I think it’s also not absurd that you do have perfect caring in the sense relevant to the argument. This does not require that you don’t make mistakes currently. If you can, with increasing intelligence/information, correct yourself, then the pointer is perfect in the relevant sense. “Caring about the values of person X” is relatively simple and may come out of evolution whereas “those values directly” may not.
My short answer: Violations of the IID assumption is the likeliest problem in trying to generalize your values, and I see this as the key flaw underlying the post.
What does that mean? Can you give an example to help me follow?

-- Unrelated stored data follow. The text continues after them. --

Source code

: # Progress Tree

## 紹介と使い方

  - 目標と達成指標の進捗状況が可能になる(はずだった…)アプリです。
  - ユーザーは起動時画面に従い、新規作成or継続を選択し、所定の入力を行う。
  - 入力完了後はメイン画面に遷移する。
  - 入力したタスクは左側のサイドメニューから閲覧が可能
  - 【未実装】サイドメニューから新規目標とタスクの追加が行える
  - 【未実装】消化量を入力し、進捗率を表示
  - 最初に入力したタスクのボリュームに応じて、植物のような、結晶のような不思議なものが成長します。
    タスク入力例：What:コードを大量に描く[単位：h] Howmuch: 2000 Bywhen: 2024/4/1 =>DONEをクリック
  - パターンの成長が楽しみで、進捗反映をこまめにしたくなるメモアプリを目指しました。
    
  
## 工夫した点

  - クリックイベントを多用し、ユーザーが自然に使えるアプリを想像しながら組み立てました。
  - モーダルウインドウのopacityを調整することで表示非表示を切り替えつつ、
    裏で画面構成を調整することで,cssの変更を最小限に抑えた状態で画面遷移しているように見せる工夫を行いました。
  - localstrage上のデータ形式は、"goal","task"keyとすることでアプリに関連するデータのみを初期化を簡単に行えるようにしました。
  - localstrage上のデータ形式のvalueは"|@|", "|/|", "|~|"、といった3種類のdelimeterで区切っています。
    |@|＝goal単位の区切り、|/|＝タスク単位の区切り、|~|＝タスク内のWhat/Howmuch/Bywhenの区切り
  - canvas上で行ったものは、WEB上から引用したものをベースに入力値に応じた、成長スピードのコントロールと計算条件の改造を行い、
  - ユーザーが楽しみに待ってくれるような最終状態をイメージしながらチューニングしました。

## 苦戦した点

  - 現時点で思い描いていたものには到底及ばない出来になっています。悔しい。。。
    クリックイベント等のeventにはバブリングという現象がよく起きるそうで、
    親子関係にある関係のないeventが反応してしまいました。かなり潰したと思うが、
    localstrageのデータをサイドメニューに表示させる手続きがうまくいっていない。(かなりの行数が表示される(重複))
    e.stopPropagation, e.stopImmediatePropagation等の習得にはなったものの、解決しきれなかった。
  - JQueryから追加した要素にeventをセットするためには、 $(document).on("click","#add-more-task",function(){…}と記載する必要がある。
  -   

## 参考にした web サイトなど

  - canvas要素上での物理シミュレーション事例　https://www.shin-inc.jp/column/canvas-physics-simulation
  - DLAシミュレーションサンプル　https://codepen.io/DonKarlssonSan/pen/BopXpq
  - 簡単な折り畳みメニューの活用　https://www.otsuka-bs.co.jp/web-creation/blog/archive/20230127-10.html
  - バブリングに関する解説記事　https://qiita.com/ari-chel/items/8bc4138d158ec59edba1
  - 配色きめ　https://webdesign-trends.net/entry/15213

Specifically, it means that you have to deal with generalizing your values to new situations, but without the IID assumption, you can’t just interpolate from existing values anymore, and you will likely overfit to your IID data points, and that’s the better case. In other words, your behavior will be dominated by your inductive biases and priors. And my fear is that given real life examples of intelligence differences that violate IID distributions, things end up misaligned really fast. I’m not saying that we are doomed, but I want to call this out since I think breaking IID will most likely cause Turner to do something really bad to his brother if we allow even one order of magnitude more compute.
Scale this up to human civilization relying on IID distributions in intelligence, and I’m much more careful than Turner is in trying to extrapolate.